Have you ever seen anyone use glass block in their stove surrounds?

Can I crowd the combustable material distance limits when using glass blocks near the stove?

Does using glass create a safety problem? I would hate to lean up against a hot piece of glass.

Thanks,
Jeff
 
I'm not about to place judgment, but take a few glass bricks and set them near a 4-5oo degree fire and see what they do. Glass is not an insulator, the air inside the bricks will expand, if the heat is not immediately dissipated the expansion of the air will not be matched by the expansion of the glass. You will get?????

Personally, I have seen glass bricks shatter from too much sun light on a winter day. Extreme heat and glass bricks don't mix. A friend who did Trombe walls for solar heating in Greeley, Colorado has spent a lot of time replacing glass brick with adobe in the last fifteen years. Don't take the salesman's pitch.
 
i cant speak of the glass brick's. Uncles explination seems convincing enough, but. I would assume, by the way the code is written, that the glass bricks with a 1" airspace between the bricks and the combustable would give you 66% reduction. Thats the techical explination, not the logical one.
 
My gut reaction is that it doesn't sound like a good idea...Although I thought the glass blocks were formed from two halves which are fused together in the center. With that being said, if the glass halves are fused together, I would think the air inside would be close to the temperature of melting glass when the seal is made and would probably be under vacuum unless you got the temperature back close to that level?

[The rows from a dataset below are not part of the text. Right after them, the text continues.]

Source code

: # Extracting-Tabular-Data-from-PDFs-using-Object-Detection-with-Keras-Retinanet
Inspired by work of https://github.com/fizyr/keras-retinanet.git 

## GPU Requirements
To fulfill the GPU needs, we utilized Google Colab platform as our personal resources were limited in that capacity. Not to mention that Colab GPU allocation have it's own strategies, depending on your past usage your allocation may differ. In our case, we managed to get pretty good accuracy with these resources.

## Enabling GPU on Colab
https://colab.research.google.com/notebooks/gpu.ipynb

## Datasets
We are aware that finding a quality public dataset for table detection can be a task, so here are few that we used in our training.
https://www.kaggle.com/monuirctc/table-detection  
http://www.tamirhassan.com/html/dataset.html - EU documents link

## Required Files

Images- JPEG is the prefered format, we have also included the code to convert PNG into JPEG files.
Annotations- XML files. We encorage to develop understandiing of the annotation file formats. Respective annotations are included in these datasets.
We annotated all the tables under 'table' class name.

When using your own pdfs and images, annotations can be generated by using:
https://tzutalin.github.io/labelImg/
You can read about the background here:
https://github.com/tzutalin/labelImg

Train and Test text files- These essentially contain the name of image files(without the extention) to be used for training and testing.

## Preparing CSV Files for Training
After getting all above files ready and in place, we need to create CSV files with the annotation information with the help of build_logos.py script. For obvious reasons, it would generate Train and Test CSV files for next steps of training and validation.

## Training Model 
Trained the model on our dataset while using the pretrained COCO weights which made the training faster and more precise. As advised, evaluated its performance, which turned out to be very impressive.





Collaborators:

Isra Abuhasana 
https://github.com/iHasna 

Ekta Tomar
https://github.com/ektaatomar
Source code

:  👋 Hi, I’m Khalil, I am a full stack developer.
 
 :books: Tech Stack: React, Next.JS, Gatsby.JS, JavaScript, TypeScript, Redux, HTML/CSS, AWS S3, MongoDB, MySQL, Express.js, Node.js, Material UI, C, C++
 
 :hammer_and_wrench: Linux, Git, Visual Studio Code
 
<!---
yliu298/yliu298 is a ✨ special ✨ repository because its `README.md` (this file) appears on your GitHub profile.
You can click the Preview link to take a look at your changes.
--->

Uncle seems to indicate that he has seen blocks shatter due to a warm sunny day. I have seen walls, storefronts, windows, etc built from glass blocks, and personally built a shower wall out of them and haven't ever known any to shatter, but I wouldn't doubt his experience. I would be curious, though, if the breakage was due to some factor of the installation as opposed to simple thermal stress?

Corey
 
I'm no expert on the subject, but I suspect that there are two ways of doing glass brick walls - one is the old fashioned way with some sort of masonry, and the other is using some of the new-fangled plastic and aluminum stuff to set them up, with silicone adhesives, etc. Just guessing, I would suspect that the older techniques might be more heat resistant and therefore "better" than the newer ones.

What I would suggest doing is to get a manufacturers name off whatever system you are planning to use, and then contacting their technical department, and asking for a written opinion on the suitability of their products for your application - specifcially things like heat resistance, clearances, if they would be classed as non-combustible, etc. Also ask if the product would be covered under any applicable warranties when used for your application. Get all this in writing....

Gooserider
 
Thought I would explain the shattering. In a former store I had the building was remodelled by the owner who was a tile man. He tried glass bricks on the South side of the foundation wall to let light into the basement. He then ran a forced air heater across the ceiling with a 12 X 16 duct to within 2 feet of the wall. Over the weekend the temperature dropped to single digits and a strong south wind packed ice and snow against the wall. When we cranked the heat up the sudden change and difference between the outside air and the inside shattered the inner side of the bricks. Thought that was bad enough, but over the Summer, with refrigerated air inside the building a 115* heatwave shattered the outside of the bricks. Too much temperature difference on the two surfaces.

My friend in Greeley uses a wall for passive solar to store heat. He used glass brick and stained glass to dress up the walls. Both have failed because the glass can not handle the high temperature differentials.

I am not saying you might not be able to get by, but I wouldn't want to rework the walls at todays costs.
 
Thanks to all of you! I appreciate your advice.

I think I will forget the glass wall around the stove. It might work, but I guess I don't have a stomach for the risk involved. Besides, why would I want a pretty wall around my stove? It would detract everyone from noticing how cool and nifty my stove is. Ha!